2. Check that the identifier’s name is present in the symbol table, and signal a ‘use before definition’ if not.
3. Issue a LoadAddress if the identifier is an array, otherwise update an SSA binding.
4. In the event of an array, resolve the indexing
4.1 Perform the address arithmetic
4.2 Ensure at each step that the type can be actually be indexed.

When coding, you might face (as I did) an irresistibly strong temptation to put all this functionality into the designator method of your parser. If you don’t resist that urge, you’ll almost certainly end up (as I did) with a

    // designator = ident{ "[" expression "]" }.
    private Result designator(Node cur, Node join) {
        Result res = new Result();
        if (sym.isType(Lexeme.IDENT)) {
            res.syminfo = SymbolTable.getInfo(sym.getName());
            if (res.syminfo == null) {
                ErrorHandler.printSyntaxErr(sym.type.toString(), sym.getLine(), "symbol \"" + sym.getName()
                        + "\" used but not defined!");
            }
            res.name = sym.getName();
            if (cur.getCurSsa().get(res.name) != null
                    && res.syminfo.isType(SymType.var)) {
                res.instruction = cur.getCurSsa().get(sym.getName());
            } else {
                res.instruction = new UnaryInstruction(cur,UnaryInstruction.Operator.loada, null, res.name);
                res.kind = Result.Kind.address;
            }
            sym = Scanner.getSym();
        } else {
            ErrorHandler.printSyntaxErr(sym.getType().toString(),
                    sym.getLine(), "identifier expected");
        }
 
        // resolve array access
        Vector<Integer> dim = SymbolTable.getInfo(res.name).getDimensions();
        if (dim != null) {
            int multiplier = 1;
            for (int i=1; i<dim.size(); i++) {
                multiplier *= dim.get(i);
            }
            int index = 1;
            while (sym.isType(Lexeme.OPENSQR)) {
                sym = Scanner.getSym();
                Instruction instr = expression(cur, join).instruction;
 
                Instruction mul = new BinaryInstruction( cur, BinaryInstruction.Operator.mul,
                        instr,
                        new ConstantInstruction(cur, multiplier*8, "adda(" + multiplier +")"));
                res.instruction = new BinaryInstruction( cur,
                        BinaryInstruction.Operator.adda,
                        res.instruction, mul);
                multiplier /= index<dim.size() ? dim.get(index) : 1;
                index++;
                expect(Lexeme.CLOSESQR);
            }
            res.kind = Result.Kind.address;
        }
        // return the result
        return res;
    }

But all of the manually inlined functionality that leads to such spaghetti can be fixed with a few refactorings! To clean up the Parser, we’ll delegate some functionality (such as error checking) to other pieces of code. This way the Parser code itself can read as closely to English as possible.

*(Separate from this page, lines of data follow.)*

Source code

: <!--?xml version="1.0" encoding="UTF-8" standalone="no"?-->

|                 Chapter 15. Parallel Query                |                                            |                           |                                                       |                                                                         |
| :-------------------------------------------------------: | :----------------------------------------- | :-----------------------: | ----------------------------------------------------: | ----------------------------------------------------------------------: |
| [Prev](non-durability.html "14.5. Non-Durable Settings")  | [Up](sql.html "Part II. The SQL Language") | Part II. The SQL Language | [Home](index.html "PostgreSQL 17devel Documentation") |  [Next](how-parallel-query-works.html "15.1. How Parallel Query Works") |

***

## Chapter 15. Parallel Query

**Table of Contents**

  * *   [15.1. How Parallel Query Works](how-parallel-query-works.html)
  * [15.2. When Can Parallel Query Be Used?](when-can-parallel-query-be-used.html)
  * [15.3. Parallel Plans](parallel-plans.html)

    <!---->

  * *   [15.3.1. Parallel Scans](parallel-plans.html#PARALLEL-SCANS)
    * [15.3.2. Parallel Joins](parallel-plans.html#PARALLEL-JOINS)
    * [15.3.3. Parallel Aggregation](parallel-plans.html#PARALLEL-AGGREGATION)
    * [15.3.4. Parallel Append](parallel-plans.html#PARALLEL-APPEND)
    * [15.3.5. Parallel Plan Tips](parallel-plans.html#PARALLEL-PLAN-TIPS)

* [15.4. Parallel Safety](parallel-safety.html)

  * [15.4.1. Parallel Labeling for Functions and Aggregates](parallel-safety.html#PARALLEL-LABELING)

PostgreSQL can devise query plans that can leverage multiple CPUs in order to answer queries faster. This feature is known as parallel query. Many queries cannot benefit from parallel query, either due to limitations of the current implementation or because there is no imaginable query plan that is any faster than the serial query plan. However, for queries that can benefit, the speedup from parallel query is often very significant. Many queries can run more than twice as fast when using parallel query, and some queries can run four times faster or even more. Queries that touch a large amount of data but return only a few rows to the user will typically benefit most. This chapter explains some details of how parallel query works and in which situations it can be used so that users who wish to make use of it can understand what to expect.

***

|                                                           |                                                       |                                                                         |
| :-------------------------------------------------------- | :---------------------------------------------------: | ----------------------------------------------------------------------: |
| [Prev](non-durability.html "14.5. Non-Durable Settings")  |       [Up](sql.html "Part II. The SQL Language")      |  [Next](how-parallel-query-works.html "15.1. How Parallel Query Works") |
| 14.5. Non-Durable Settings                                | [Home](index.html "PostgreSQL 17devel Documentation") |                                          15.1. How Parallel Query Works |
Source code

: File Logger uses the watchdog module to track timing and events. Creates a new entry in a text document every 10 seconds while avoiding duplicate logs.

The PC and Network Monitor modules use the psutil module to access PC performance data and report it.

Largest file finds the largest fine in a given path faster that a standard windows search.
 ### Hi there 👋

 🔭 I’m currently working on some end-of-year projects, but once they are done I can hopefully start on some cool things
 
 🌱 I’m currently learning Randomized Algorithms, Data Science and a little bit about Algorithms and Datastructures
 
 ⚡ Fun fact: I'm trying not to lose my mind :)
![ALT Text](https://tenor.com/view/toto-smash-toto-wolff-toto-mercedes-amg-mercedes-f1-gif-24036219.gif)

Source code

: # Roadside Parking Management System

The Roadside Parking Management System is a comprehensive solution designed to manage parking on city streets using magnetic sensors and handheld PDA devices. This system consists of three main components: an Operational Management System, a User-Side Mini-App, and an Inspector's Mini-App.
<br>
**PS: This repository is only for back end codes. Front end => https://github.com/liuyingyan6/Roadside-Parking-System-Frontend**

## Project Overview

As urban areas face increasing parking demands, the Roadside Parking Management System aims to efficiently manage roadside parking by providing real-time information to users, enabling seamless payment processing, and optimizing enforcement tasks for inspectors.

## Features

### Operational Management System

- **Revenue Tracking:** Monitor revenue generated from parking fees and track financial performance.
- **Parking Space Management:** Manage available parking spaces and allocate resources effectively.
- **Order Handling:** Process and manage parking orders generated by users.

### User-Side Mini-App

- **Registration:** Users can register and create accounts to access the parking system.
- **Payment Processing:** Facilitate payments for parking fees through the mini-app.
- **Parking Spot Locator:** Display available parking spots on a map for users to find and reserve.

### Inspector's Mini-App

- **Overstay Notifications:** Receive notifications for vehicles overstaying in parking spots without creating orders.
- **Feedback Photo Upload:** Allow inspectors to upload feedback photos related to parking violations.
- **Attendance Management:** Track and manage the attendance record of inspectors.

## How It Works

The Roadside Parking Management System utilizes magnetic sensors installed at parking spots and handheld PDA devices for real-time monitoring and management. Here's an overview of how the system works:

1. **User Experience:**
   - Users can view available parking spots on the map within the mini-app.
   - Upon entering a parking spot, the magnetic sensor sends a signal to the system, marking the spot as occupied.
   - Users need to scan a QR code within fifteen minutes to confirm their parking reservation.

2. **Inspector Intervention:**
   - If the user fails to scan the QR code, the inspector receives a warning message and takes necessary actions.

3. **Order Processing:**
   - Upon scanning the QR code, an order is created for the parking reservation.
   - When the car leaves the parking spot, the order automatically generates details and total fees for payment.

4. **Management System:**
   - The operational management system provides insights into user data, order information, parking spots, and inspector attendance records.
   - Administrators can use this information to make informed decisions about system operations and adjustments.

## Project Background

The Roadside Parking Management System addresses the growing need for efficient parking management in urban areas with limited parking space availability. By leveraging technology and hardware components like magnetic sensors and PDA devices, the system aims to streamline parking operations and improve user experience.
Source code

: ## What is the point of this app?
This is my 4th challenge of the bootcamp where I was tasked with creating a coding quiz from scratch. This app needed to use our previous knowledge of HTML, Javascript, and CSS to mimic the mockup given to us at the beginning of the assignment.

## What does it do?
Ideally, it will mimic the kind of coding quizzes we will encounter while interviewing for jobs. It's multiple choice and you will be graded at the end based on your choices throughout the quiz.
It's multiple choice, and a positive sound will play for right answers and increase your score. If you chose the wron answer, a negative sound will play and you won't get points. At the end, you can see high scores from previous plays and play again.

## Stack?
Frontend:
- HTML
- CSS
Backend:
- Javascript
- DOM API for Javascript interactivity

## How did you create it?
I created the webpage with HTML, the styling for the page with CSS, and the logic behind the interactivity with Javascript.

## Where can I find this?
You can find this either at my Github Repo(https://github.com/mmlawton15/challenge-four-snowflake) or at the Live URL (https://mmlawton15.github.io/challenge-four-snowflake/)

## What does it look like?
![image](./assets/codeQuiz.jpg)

Let me first address two obvious drawbacks in the above sample, before getting into the type-checking.

Step 1. Ensure that an Identifier was seen.
The Parser is constantly checking if some particular token is ‘current’. This check is also tied to reporting errors and/or advancing the stream one token. My parser ended up with four functions combining three functionalities:

  1. inspecting the current token
  2. error reporting on unexpected tokens
  3. advancing the token stream

You can see how some of these functionalities are combined into the traditional accept/expect pattern for recursive descent parsers. I merely extended this common approach with a subtle case: When parsing an expression and checking the current token for a PlusToken or MinusToken, I wanted the parser to advance the stream only if the current token matched my query, otherwise leave the stream alone and don’t report an error.

Introducing Types

Ok. The remaining issues are semantic in nature, and I found that a clever use of type-checking can catch them all. The code sample above felt seriously ad-hoc. It’s missing a type-checking framework, which I wasn’t knowledgeable enough to model on my own. By occasionally surfing google scholar for compiler implementation details I eventually found an awesome paper about Design Patterns for Teaching Type Checking in a Compiler Construction Course. The authors demonstrate how to use the Composite pattern to represent a set of base types together with the ability to compose those types. Any reasonable programming language has within it a mini-language so that the program author may extend the built-in type system with knowledge of custom types. Naturally, a Builder automatically constructs any programmer specified types by using the available composition operators present in the type hierarchy.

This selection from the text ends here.